Human machine collaboration for foreground segmentation in images and videos

Jain, Suyog Dutt
Journal Title
Journal ISSN
Volume Title

Foreground segmentation is defined as the problem of generating pixel level foreground masks for all the objects in a given image or video. Accurate foreground segmentations in images and videos have several potential applications such as improving search, training richer object detectors, image synthesis and re-targeting, scene and activity understanding, video summarization, and post-production video editing.

One effective way to solve this problem is human-machine collaboration. The main idea is to let humans guide the segmentation process through some partial supervision. As humans, we are extremely good at perception and can easily identify the foreground regions. Computers, on the other hand, lack this capability, but are extremely good at continuously processing large volumes of data at the lowest level of detail with great efficiency. Bringing these complementary strengths together can lead to systems which are accurate and cost-effective at the same time. However, in any such human-machine collaboration system, cost effectiveness and higher accuracy are competing goals. While more involvement from humans can certainly lead to higher accuracy, it also leads to increased cost both in terms of time and money. On the other hand, relying more on machines is cost-effective, but algorithms are still nowhere near human-level performance. Balancing this cost versus accuracy trade-off holds the key behind success for such a hybrid system.

In this thesis, I develop foreground segmentation algorithms which effectively and efficiently make use of human guidance for accurately segmenting foreground objects in images and videos.
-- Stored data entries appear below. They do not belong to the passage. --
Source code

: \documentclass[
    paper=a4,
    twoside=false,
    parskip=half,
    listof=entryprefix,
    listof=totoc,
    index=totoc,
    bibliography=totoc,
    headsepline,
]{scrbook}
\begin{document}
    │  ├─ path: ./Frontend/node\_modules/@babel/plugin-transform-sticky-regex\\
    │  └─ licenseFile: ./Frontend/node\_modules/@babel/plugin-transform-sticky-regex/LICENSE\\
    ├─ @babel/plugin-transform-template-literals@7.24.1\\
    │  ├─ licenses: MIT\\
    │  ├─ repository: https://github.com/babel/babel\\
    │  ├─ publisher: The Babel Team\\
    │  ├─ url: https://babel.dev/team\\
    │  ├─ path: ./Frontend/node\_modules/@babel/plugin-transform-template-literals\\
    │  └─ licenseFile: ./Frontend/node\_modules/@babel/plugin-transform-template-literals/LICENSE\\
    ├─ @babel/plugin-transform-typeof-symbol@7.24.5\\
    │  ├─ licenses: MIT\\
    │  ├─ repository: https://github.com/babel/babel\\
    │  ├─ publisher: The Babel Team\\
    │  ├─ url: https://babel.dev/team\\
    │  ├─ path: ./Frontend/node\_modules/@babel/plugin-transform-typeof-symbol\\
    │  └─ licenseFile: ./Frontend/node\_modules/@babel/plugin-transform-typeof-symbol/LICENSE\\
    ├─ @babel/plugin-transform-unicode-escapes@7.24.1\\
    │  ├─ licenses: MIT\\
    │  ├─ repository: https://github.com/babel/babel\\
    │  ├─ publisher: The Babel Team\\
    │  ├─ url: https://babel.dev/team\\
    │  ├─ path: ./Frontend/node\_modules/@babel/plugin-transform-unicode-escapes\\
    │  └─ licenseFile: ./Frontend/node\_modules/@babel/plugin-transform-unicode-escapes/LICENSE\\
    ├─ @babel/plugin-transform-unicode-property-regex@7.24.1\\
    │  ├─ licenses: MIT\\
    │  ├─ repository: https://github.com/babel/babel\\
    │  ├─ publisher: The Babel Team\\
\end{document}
The algorithms developed in this thesis actively reason about the best modalities or interactions through which a user can provide guidance to the system for generating accurate segmentations. At the same time, these algorithms are also capable of prioritizing human guidance on instances where it is most needed. Finally, when structural similarity exists within data (e.g., adjacent frames in a video or similar images in a collection), the algorithms developed in this thesis are capable of propagating information from instances which have received human guidance to the ones which did not. Together, these characteristics result in a substantial savings in human annotation cost while generating high quality foreground segmentations in images and videos.

In this thesis, I consider three categories of segmentation problems all of which can greatly benefit from human-machine collaboration. First, I consider the problem of interactive image segmentation. In traditional interactive methods a human annotator provides a coarse spatial annotation (e.g., bounding box or freehand outlines) around the object of interest to obtain a segmentation. The mode of manual annotation used affects both its accuracy and ease-of-use. Whereas existing methods assume a fixed form of input no matter the image, in this thesis I propose a data-driven algorithm which learns whether an interactive segmentation method will succeed if initialized with a given annotation mode. This allows us to predict the modality that will be sufficiently strong to yield a high quality segmentation for a given image and results in large savings in annotation costs. I also propose a novel interactive segmentation algorithm called Click Carving which can accurately segment objects in images and videos using a very simple form of human interaction---point clicks. It outperforms several state-of-the-art methods and requires only a fraction of human effort in comparison.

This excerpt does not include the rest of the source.